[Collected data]
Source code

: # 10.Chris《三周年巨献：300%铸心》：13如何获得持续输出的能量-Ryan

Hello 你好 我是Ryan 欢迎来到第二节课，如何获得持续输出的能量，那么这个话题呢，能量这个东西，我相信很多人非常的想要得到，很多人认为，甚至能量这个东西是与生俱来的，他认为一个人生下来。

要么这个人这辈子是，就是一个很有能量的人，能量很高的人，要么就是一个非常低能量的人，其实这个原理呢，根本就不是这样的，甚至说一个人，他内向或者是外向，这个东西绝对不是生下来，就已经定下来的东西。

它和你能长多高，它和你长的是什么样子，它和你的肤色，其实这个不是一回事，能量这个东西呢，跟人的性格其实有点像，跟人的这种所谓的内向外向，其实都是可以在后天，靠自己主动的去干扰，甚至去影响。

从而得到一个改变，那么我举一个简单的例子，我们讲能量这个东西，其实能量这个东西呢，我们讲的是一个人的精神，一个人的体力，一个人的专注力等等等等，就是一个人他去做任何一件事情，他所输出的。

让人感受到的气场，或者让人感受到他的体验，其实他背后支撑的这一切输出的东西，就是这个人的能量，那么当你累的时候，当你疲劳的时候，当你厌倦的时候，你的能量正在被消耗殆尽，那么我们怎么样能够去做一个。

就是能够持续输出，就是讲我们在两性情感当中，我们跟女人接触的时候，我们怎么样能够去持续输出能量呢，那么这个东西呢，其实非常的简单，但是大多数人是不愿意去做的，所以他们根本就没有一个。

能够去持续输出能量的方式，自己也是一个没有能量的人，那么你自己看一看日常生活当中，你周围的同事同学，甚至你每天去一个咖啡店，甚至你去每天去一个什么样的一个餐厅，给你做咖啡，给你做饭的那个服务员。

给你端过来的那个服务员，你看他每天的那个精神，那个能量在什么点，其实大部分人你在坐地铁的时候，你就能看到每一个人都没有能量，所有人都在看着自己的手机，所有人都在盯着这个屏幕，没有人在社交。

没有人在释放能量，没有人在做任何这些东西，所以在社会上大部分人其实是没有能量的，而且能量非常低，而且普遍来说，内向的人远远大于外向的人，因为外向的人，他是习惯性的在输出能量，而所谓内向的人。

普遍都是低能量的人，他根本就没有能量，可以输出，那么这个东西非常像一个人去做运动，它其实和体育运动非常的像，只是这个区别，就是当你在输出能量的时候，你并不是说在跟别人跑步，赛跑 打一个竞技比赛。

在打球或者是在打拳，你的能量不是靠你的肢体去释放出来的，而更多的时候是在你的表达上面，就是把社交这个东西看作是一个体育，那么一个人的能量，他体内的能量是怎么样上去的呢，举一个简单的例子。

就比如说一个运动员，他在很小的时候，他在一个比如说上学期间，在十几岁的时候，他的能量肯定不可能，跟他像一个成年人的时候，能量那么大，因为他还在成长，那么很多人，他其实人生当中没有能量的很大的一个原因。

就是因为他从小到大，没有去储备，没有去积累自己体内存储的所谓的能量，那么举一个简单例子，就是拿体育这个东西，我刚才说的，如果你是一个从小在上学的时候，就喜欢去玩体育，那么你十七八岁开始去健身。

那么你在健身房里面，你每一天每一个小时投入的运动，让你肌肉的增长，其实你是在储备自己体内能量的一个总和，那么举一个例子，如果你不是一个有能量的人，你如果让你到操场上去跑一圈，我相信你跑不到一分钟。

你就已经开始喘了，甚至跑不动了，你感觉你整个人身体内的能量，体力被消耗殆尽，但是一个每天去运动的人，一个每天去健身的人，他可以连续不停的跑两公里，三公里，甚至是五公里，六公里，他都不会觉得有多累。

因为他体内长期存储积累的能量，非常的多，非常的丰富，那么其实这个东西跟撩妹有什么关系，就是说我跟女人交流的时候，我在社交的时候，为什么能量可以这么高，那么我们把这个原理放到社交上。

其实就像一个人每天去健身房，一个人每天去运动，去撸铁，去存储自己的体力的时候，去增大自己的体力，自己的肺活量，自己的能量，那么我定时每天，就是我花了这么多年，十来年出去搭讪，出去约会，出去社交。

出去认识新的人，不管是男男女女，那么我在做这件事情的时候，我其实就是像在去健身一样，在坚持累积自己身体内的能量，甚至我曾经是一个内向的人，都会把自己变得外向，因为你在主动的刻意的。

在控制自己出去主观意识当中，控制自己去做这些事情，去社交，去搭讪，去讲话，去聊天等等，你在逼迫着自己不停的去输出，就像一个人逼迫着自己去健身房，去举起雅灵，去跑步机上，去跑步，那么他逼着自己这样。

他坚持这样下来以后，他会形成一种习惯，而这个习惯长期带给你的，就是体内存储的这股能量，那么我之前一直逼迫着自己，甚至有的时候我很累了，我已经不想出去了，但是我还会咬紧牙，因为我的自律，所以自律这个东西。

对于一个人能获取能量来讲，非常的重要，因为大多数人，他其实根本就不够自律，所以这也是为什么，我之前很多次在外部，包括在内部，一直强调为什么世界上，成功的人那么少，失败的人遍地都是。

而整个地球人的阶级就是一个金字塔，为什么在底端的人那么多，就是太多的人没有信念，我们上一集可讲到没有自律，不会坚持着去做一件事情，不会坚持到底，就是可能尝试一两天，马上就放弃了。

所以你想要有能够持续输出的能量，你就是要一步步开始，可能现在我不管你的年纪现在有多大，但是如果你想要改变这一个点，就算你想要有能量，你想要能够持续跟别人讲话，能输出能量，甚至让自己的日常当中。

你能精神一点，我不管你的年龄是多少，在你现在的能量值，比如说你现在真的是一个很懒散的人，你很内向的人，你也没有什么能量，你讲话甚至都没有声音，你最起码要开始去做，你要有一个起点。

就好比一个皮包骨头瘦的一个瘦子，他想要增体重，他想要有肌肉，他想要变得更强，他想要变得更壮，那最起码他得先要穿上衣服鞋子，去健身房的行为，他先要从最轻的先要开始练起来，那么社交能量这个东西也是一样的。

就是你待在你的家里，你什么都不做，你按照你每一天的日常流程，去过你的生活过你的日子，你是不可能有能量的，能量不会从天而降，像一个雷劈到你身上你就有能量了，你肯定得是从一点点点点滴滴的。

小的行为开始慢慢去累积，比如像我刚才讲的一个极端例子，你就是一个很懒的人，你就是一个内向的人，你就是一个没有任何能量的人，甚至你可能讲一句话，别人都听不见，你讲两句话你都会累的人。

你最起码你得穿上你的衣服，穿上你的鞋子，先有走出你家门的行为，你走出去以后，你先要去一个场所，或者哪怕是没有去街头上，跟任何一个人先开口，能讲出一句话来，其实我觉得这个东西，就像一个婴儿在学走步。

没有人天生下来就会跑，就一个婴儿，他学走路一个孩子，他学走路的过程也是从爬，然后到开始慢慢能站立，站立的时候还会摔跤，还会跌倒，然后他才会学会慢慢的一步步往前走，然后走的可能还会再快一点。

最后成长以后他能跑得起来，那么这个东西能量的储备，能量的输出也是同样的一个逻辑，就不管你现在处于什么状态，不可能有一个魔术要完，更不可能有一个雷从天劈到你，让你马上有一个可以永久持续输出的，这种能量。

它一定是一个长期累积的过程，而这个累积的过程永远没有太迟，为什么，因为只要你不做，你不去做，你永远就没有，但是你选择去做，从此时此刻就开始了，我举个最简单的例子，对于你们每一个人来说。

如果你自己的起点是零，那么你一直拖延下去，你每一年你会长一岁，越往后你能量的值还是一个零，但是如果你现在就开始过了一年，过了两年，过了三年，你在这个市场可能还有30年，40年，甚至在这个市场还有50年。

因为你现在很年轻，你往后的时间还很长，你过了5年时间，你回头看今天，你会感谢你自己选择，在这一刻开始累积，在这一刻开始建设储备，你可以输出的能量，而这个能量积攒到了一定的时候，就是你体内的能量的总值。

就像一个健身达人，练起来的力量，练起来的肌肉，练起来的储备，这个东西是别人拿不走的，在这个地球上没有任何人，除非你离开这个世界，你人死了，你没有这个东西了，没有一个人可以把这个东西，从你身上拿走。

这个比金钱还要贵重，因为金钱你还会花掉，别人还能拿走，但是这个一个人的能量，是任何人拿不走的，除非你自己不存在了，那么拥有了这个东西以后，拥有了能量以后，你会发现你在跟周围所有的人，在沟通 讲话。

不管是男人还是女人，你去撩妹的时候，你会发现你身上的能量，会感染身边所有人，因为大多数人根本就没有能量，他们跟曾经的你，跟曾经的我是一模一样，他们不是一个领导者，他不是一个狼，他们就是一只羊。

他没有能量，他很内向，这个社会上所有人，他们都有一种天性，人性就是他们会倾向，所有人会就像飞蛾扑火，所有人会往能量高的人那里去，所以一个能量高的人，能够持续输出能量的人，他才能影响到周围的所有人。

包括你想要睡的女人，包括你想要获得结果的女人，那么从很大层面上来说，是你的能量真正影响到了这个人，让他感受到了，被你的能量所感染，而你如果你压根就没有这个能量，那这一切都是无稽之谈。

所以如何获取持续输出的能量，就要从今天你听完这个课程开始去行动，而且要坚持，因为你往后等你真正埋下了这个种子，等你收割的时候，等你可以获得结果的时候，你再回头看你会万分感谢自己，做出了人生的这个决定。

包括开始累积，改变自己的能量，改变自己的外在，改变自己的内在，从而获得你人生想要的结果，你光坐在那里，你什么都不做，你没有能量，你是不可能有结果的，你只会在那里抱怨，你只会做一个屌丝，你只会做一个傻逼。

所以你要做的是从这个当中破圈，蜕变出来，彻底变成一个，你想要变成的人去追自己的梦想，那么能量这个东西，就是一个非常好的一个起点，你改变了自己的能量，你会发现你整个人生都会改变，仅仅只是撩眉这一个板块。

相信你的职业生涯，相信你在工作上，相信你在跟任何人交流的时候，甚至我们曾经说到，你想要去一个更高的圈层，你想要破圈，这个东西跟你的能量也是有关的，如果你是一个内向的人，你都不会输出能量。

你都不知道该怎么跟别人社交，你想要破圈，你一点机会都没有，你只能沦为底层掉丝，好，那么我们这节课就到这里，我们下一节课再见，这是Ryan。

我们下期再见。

- [What to work on]
Your answer must consist solely of the lines above between the line holding "普遍都是低能量的人，他根本就" and the line holding "你能精神一点，我不管你的年龄", inclusive, copied exactly.

- [Result]
普遍都是低能量的人，他根本就没有能量，可以输出，那么这个东西非常像一个人去做运动，它其实和体育运动非常的像，只是这个区别，就是当你在输出能量的时候，你并不是说在跟别人跑步，赛跑 打一个竞技比赛。

在打球或者是在打拳，你的能量不是靠你的肢体去释放出来的，而更多的时候是在你的表达上面，就是把社交这个东西看作是一个体育，那么一个人的能量，他体内的能量是怎么样上去的呢，举一个简单的例子。

就比如说一个运动员，他在很小的时候，他在一个比如说上学期间，在十几岁的时候，他的能量肯定不可能，跟他像一个成年人的时候，能量那么大，因为他还在成长，那么很多人，他其实人生当中没有能量的很大的一个原因。

就是因为他从小到大，没有去储备，没有去积累自己体内存储的所谓的能量，那么举一个简单例子，就是拿体育这个东西，我刚才说的，如果你是一个从小在上学的时候，就喜欢去玩体育，那么你十七八岁开始去健身。

那么你在健身房里面，你每一天每一个小时投入的运动，让你肌肉的增长，其实你是在储备自己体内能量的一个总和，那么举一个例子，如果你不是一个有能量的人，你如果让你到操场上去跑一圈，我相信你跑不到一分钟。

你就已经开始喘了，甚至跑不动了，你感觉你整个人身体内的能量，体力被消耗殆尽，但是一个每天去运动的人，一个每天去健身的人，他可以连续不停的跑两公里，三公里，甚至是五公里，六公里，他都不会觉得有多累。

因为他体内长期存储积累的能量，非常的多，非常的丰富，那么其实这个东西跟撩妹有什么关系，就是说我跟女人交流的时候，我在社交的时候，为什么能量可以这么高，那么我们把这个原理放到社交上。

其实就像一个人每天去健身房，一个人每天去运动，去撸铁，去存储自己的体力的时候，去增大自己的体力，自己的肺活量，自己的能量，那么我定时每天，就是我花了这么多年，十来年出去搭讪，出去约会，出去社交。

出去认识新的人，不管是男男女女，那么我在做这件事情的时候，我其实就是像在去健身一样，在坚持累积自己身体内的能量，甚至我曾经是一个内向的人，都会把自己变得外向，因为你在主动的刻意的。

在控制自己出去主观意识当中，控制自己去做这些事情，去社交，去搭讪，去讲话，去聊天等等，你在逼迫着自己不停的去输出，就像一个人逼迫着自己去健身房，去举起雅灵，去跑步机上，去跑步，那么他逼着自己这样。

他坚持这样下来以后，他会形成一种习惯，而这个习惯长期带给你的，就是体内存储的这股能量，那么我之前一直逼迫着自己，甚至有的时候我很累了，我已经不想出去了，但是我还会咬紧牙，因为我的自律，所以自律这个东西。

对于一个人能获取能量来讲，非常的重要，因为大多数人，他其实根本就不够自律，所以这也是为什么，我之前很多次在外部，包括在内部，一直强调为什么世界上，成功的人那么少，失败的人遍地都是。

而整个地球人的阶级就是一个金字塔，为什么在底端的人那么多，就是太多的人没有信念，我们上一集可讲到没有自律，不会坚持着去做一件事情，不会坚持到底，就是可能尝试一两天，马上就放弃了。

所以你想要有能够持续输出的能量，你就是要一步步开始，可能现在我不管你的年纪现在有多大，但是如果你想要改变这一个点，就算你想要有能量，你想要能够持续跟别人讲话，能输出能量，甚至让自己的日常当中。

你能精神一点，我不管你的年龄是多少，在你现在的能量值，比如说你现在真的是一个很懒散的人，你很内向的人，你也没有什么能量，你讲话甚至都没有声音，你最起码要开始去做，你要有一个起点。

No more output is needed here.